> **Data provided**
● ● ● ●
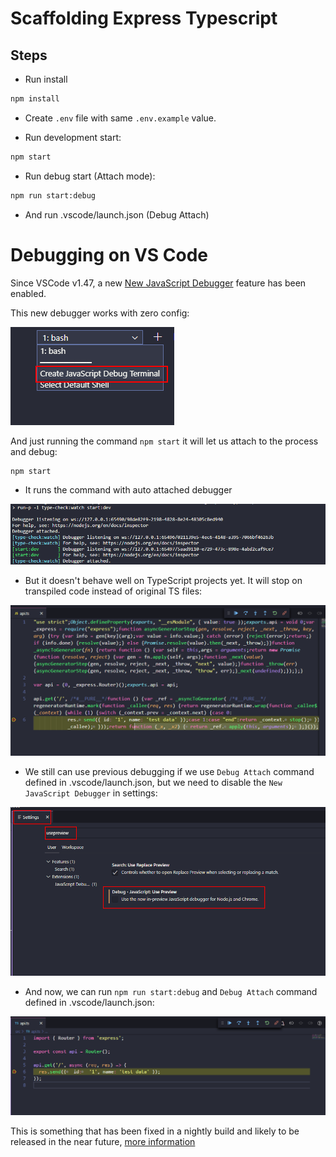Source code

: # Scaffolding Express Typescript

## Steps

- Run install

```bash
npm install
```

- Create `.env` file with same `.env.example` value.

- Run development start:

```bash
npm start
```

- Run debug start (Attach mode):

```bash
npm run start:debug
```

- And run .vscode/launch.json (Debug Attach)

# Debugging on VS Code

Since VSCode v1.47, a new [New JavaScript Debugger](https://code.visualstudio.com/updates/v1_47#_debugging) feature has been enabled.

This new debugger works with zero config:

![create-js-debug-terminal](./readme-resources/00-create-js-debug-terminal.png)

And just running the command `npm start` it will let us attach to the process and debug:

```bash
npm start
```

- It runs the command with auto attached debugger

![running-debugger](./readme-resources/01-running-debugger.png)

- But it doesn't behave well on TypeScript projects yet. It will stop on transpiled code instead of original TS files:

![stop-on-transpiled-code](./readme-resources/02-stop-on-transpiled-code.png)

- We still can use previous debugging if we use `Debug Attach` command defined in .vscode/launch.json, but we need to disable the `New JavaScript Debugger` in settings:

![disabled-new-js-debugger](./readme-resources/03-disabled-new-js-debugger.png)

- And now, we can run `npm run start:debug` and `Debug Attach` command defined in .vscode/launch.json:

![stop-on-original-code](./readme-resources/04-stop-on-original-code.png)

This is something that has been fixed in a nightly build and likely to be released in the near future, [more information](https://github.com/microsoft/vscode/issues/103048)
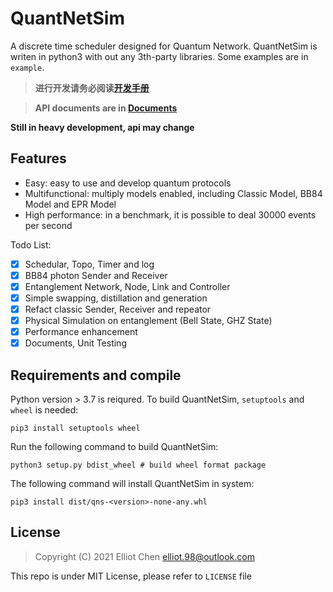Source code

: # QuantNetSim

A discrete time scheduler designed for Quantum Network. QuantNetSim is writen in python3 with out any 3th-party libraries. Some examples are in `example`.

> **进行开发请务必阅读[开发手册](https://ertuil.github.io/QuantNetSim/develop.html)**

> **API documents are in [Documents](https://ertuil.github.io/QuantNetSim/)**

**Still in heavy development, api may change**

## Features
* Easy: easy to use and develop quantum protocols
* Multifunctional: multiply models enabled, including Classic Model, BB84 Model and EPR Model
* High performance: in a benchmark, it is possible to deal 30000 events per second

Todo List:
- [x] Schedular, Topo, Timer and log
- [x] BB84 photon Sender and Receiver
- [x] Entanglement Network, Node, Link and Controller
- [x] Simple swapping, distillation and generation
- [x] Refact classic Sender, Receiver and repeator
- [X] Physical Simulation on entanglement (Bell State, GHZ State)
- [X] Performance enhancement
- [X] Documents, Unit Testing

## Requirements and compile
Python version > 3.7 is reiqured. To build QuantNetSim, `setuptools` and `wheel` is needed:
```
pip3 install setuptools wheel
```

Run the following command to build QuantNetSim:
```
python3 setup.py bdist_wheel # build wheel format package
```

The following command will install QuantNetSim in system:
```
pip3 install dist/qns-<version>-none-any.whl
```

## License

> Copyright (C) 2021 Elliot Chen <elliot.98@outlook.com>

This repo is under MIT License, please refer to `LICENSE` file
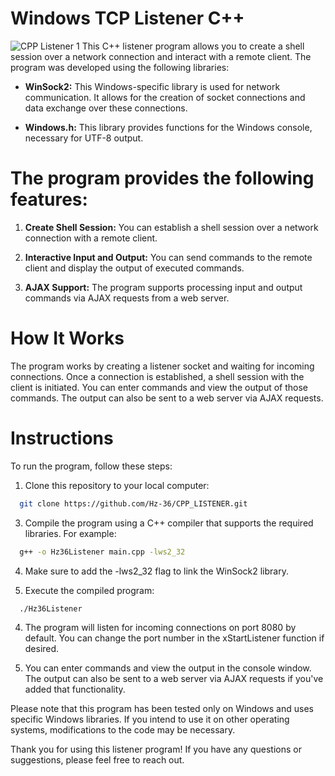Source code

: # Windows TCP Listener C++
![CPP Listener 1](https://github.com/Hz-36/CPP_LISTENER/assets/62854395/5919e766-2fc2-4468-a779-4e19d100b6f7)
This C++ listener program allows you to create a shell session over a network connection and interact with a remote client. The program was developed using the following libraries:

- **WinSock2:** This Windows-specific library is used for network communication. It allows for the creation of socket connections and data exchange over these connections.

- **Windows.h:** This library provides functions for the Windows console, necessary for UTF-8 output.

# The program provides the following features:
1. **Create Shell Session:** You can establish a shell session over a network connection with a remote client.

2. **Interactive Input and Output:** You can send commands to the remote client and display the output of executed commands.

3. **AJAX Support:** The program supports processing input and output commands via AJAX requests from a web server.

# How It Works
The program works by creating a listener socket and waiting for incoming connections. Once a connection is established, a shell session with the client is initiated. You can enter commands and view the output of those commands. The output can also be sent to a web server via AJAX requests.

# Instructions
To run the program, follow these steps:
1. Clone this repository to your local computer:

```bash
  git clone https://github.com/Hz-36/CPP_LISTENER.git
```

3. Compile the program using a C++ compiler that supports the required libraries. For example:

```bash
  g++ -o Hz36Listener main.cpp -lws2_32
```

4. Make sure to add the -lws2_32 flag to link the WinSock2 library.

3. Execute the compiled program:

```bash
  ./Hz36Listener
```

4. The program will listen for incoming connections on port 8080 by default. You can change the port number in the xStartListener function if desired.

5. You can enter commands and view the output in the console window. The output can also be sent to a web server via AJAX requests if you've added that functionality.

Please note that this program has been tested only on Windows and uses specific Windows libraries. If you intend to use it on other operating systems, modifications to the code may be necessary.

Thank you for using this listener program! If you have any questions or suggestions, please feel free to reach out.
● ● ● ●
> **What is being asked**
Give back exactly the lines from the top of the records to the line containing "- But it doesn't", both included, and no pictures.

> **Exercise result**
Source code

: # Scaffolding Express Typescript

## Steps

- Run install

```bash
npm install
```

- Create `.env` file with same `.env.example` value.

- Run development start:

```bash
npm start
```

- Run debug start (Attach mode):

```bash
npm run start:debug
```

- And run .vscode/launch.json (Debug Attach)

# Debugging on VS Code

Since VSCode v1.47, a new [New JavaScript Debugger](https://code.visualstudio.com/updates/v1_47#_debugging) feature has been enabled.

This new debugger works with zero config:

![create-js-debug-terminal](./readme-resources/00-create-js-debug-terminal.png)

And just running the command `npm start` it will let us attach to the process and debug:

```bash
npm start
```

- It runs the command with auto attached debugger

![running-debugger](./readme-resources/01-running-debugger.png)

- But it doesn't behave well on TypeScript projects yet. It will stop on transpiled code instead of original TS files:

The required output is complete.